▶ ACTIVITY:
Please write out the data exactly, line by line.
(DATA PROVIDED Opens)
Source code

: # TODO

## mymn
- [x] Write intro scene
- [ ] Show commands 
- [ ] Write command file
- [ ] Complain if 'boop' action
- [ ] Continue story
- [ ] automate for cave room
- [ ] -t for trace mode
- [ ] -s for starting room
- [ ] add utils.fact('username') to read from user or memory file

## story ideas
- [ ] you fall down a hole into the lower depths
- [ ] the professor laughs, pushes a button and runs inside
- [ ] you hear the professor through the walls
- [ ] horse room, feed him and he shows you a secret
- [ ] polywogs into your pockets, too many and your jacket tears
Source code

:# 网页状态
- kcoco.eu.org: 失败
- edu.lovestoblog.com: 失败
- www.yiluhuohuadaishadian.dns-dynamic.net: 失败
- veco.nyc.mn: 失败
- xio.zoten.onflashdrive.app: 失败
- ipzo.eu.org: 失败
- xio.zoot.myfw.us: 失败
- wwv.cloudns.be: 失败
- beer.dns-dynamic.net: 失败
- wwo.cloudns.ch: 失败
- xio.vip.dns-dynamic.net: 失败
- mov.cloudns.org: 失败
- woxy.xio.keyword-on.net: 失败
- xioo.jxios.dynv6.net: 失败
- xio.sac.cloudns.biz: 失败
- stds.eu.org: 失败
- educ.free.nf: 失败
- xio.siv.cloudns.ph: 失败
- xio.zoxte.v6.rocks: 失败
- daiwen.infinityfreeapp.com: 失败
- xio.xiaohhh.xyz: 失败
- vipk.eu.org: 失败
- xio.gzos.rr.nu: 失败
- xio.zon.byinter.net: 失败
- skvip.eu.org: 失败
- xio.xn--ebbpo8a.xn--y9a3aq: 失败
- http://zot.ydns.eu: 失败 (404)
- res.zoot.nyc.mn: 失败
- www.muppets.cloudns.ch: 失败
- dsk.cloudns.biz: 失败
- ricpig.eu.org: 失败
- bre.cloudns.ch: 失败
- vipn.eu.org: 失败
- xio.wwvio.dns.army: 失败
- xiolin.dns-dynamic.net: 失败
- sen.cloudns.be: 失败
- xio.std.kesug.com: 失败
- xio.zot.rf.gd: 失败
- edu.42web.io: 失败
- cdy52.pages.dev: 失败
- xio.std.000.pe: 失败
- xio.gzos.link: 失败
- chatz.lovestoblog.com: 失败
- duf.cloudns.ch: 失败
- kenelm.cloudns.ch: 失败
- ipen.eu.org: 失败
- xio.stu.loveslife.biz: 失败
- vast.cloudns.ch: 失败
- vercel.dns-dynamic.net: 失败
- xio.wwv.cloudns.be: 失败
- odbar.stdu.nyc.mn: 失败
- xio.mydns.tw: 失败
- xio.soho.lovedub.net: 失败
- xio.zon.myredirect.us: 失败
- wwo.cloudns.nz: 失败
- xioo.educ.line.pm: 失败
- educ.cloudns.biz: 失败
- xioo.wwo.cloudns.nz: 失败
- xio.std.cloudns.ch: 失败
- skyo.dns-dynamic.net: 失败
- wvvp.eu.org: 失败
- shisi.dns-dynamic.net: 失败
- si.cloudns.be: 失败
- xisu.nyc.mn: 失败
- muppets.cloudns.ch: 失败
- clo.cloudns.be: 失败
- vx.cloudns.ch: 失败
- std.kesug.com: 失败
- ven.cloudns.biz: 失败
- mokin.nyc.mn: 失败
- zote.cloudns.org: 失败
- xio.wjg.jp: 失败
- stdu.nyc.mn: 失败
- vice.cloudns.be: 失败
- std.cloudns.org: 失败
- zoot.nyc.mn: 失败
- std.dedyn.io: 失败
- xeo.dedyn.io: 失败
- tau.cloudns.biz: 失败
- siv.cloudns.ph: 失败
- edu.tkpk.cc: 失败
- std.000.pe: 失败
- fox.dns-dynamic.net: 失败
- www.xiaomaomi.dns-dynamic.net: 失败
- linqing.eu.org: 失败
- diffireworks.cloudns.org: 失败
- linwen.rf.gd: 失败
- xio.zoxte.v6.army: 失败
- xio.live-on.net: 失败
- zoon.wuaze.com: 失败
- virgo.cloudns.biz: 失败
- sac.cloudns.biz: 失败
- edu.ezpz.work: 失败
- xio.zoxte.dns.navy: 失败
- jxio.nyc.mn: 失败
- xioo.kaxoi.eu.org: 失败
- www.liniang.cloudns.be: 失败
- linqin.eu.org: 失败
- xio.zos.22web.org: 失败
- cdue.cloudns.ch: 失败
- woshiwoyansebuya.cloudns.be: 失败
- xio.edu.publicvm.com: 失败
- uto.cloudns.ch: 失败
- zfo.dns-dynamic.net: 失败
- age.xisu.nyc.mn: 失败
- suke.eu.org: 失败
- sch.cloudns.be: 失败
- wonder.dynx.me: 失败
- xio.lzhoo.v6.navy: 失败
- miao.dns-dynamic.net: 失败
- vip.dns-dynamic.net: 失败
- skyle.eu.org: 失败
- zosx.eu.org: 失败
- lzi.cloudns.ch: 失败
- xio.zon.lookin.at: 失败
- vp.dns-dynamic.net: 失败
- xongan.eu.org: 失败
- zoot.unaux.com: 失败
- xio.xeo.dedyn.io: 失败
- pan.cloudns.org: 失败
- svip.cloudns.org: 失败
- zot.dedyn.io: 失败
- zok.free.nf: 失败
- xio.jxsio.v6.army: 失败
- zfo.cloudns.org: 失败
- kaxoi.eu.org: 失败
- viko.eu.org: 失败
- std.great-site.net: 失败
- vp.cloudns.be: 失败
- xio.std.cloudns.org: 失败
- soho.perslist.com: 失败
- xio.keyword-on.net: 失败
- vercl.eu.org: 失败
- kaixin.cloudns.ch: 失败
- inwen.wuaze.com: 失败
(DATA PROVIDED Closes)
▶ SOLUTION:
Source code

: # TODO

## mymn
- [x] Write intro scene
- [ ] Show commands 
- [ ] Write command file
- [ ] Complain if 'boop' action
- [ ] Continue story
- [ ] automate for cave room
- [ ] -t for trace mode
- [ ] -s for starting room
- [ ] add utils.fact('username') to read from user or memory file

## story ideas
- [ ] you fall down a hole into the lower depths
- [ ] the professor laughs, pushes a button and runs inside
- [ ] you hear the professor through the walls
- [ ] horse room, feed him and he shows you a secret
- [ ] polywogs into your pockets, too many and your jacket tears
Source code

:# 网页状态
- kcoco.eu.org: 失败
- edu.lovestoblog.com: 失败
- www.yiluhuohuadaishadian.dns-dynamic.net: 失败
- veco.nyc.mn: 失败
- xio.zoten.onflashdrive.app: 失败
- ipzo.eu.org: 失败
- xio.zoot.myfw.us: 失败
- wwv.cloudns.be: 失败
- beer.dns-dynamic.net: 失败
- wwo.cloudns.ch: 失败
- xio.vip.dns-dynamic.net: 失败
- mov.cloudns.org: 失败
- woxy.xio.keyword-on.net: 失败
- xioo.jxios.dynv6.net: 失败
- xio.sac.cloudns.biz: 失败
- stds.eu.org: 失败
- educ.free.nf: 失败
- xio.siv.cloudns.ph: 失败
- xio.zoxte.v6.rocks: 失败
- daiwen.infinityfreeapp.com: 失败
- xio.xiaohhh.xyz: 失败
- vipk.eu.org: 失败
- xio.gzos.rr.nu: 失败
- xio.zon.byinter.net: 失败
- skvip.eu.org: 失败
- xio.xn--ebbpo8a.xn--y9a3aq: 失败
- http://zot.ydns.eu: 失败 (404)
- res.zoot.nyc.mn: 失败
- www.muppets.cloudns.ch: 失败
- dsk.cloudns.biz: 失败
- ricpig.eu.org: 失败
- bre.cloudns.ch: 失败
- vipn.eu.org: 失败
- xio.wwvio.dns.army: 失败
- xiolin.dns-dynamic.net: 失败
- sen.cloudns.be: 失败
- xio.std.kesug.com: 失败
- xio.zot.rf.gd: 失败
- edu.42web.io: 失败
- cdy52.pages.dev: 失败
- xio.std.000.pe: 失败
- xio.gzos.link: 失败
- chatz.lovestoblog.com: 失败
- duf.cloudns.ch: 失败
- kenelm.cloudns.ch: 失败
- ipen.eu.org: 失败
- xio.stu.loveslife.biz: 失败
- vast.cloudns.ch: 失败
- vercel.dns-dynamic.net: 失败
- xio.wwv.cloudns.be: 失败
- odbar.stdu.nyc.mn: 失败
- xio.mydns.tw: 失败
- xio.soho.lovedub.net: 失败
- xio.zon.myredirect.us: 失败
- wwo.cloudns.nz: 失败
- xioo.educ.line.pm: 失败
- educ.cloudns.biz: 失败
- xioo.wwo.cloudns.nz: 失败
- xio.std.cloudns.ch: 失败
- skyo.dns-dynamic.net: 失败
- wvvp.eu.org: 失败
- shisi.dns-dynamic.net: 失败
- si.cloudns.be: 失败
- xisu.nyc.mn: 失败
- muppets.cloudns.ch: 失败
- clo.cloudns.be: 失败
- vx.cloudns.ch: 失败
- std.kesug.com: 失败
- ven.cloudns.biz: 失败
- mokin.nyc.mn: 失败
- zote.cloudns.org: 失败
- xio.wjg.jp: 失败
- stdu.nyc.mn: 失败
- vice.cloudns.be: 失败
- std.cloudns.org: 失败
- zoot.nyc.mn: 失败
- std.dedyn.io: 失败
- xeo.dedyn.io: 失败
- tau.cloudns.biz: 失败
- siv.cloudns.ph: 失败
- edu.tkpk.cc: 失败
- std.000.pe: 失败
- fox.dns-dynamic.net: 失败
- www.xiaomaomi.dns-dynamic.net: 失败
- linqing.eu.org: 失败
- diffireworks.cloudns.org: 失败
- linwen.rf.gd: 失败
- xio.zoxte.v6.army: 失败
- xio.live-on.net: 失败
- zoon.wuaze.com: 失败
- virgo.cloudns.biz: 失败
- sac.cloudns.biz: 失败
- edu.ezpz.work: 失败
- xio.zoxte.dns.navy: 失败
- jxio.nyc.mn: 失败
- xioo.kaxoi.eu.org: 失败
- www.liniang.cloudns.be: 失败
- linqin.eu.org: 失败
- xio.zos.22web.org: 失败
- cdue.cloudns.ch: 失败
- woshiwoyansebuya.cloudns.be: 失败
- xio.edu.publicvm.com: 失败
- uto.cloudns.ch: 失败
- zfo.dns-dynamic.net: 失败
- age.xisu.nyc.mn: 失败
- suke.eu.org: 失败
- sch.cloudns.be: 失败
- wonder.dynx.me: 失败
- xio.lzhoo.v6.navy: 失败
- miao.dns-dynamic.net: 失败
- vip.dns-dynamic.net: 失败
- skyle.eu.org: 失败
- zosx.eu.org: 失败
- lzi.cloudns.ch: 失败
- xio.zon.lookin.at: 失败
- vp.dns-dynamic.net: 失败
- xongan.eu.org: 失败
- zoot.unaux.com: 失败
- xio.xeo.dedyn.io: 失败
- pan.cloudns.org: 失败
- svip.cloudns.org: 失败
- zot.dedyn.io: 失败
- zok.free.nf: 失败
- xio.jxsio.v6.army: 失败
- zfo.cloudns.org: 失败
- kaxoi.eu.org: 失败
- viko.eu.org: 失败
- std.great-site.net: 失败
- vp.cloudns.be: 失败
- xio.std.cloudns.org: 失败
- soho.perslist.com: 失败
- xio.keyword-on.net: 失败
- vercl.eu.org: 失败
- kaixin.cloudns.ch: 失败
- inwen.wuaze.com: 失败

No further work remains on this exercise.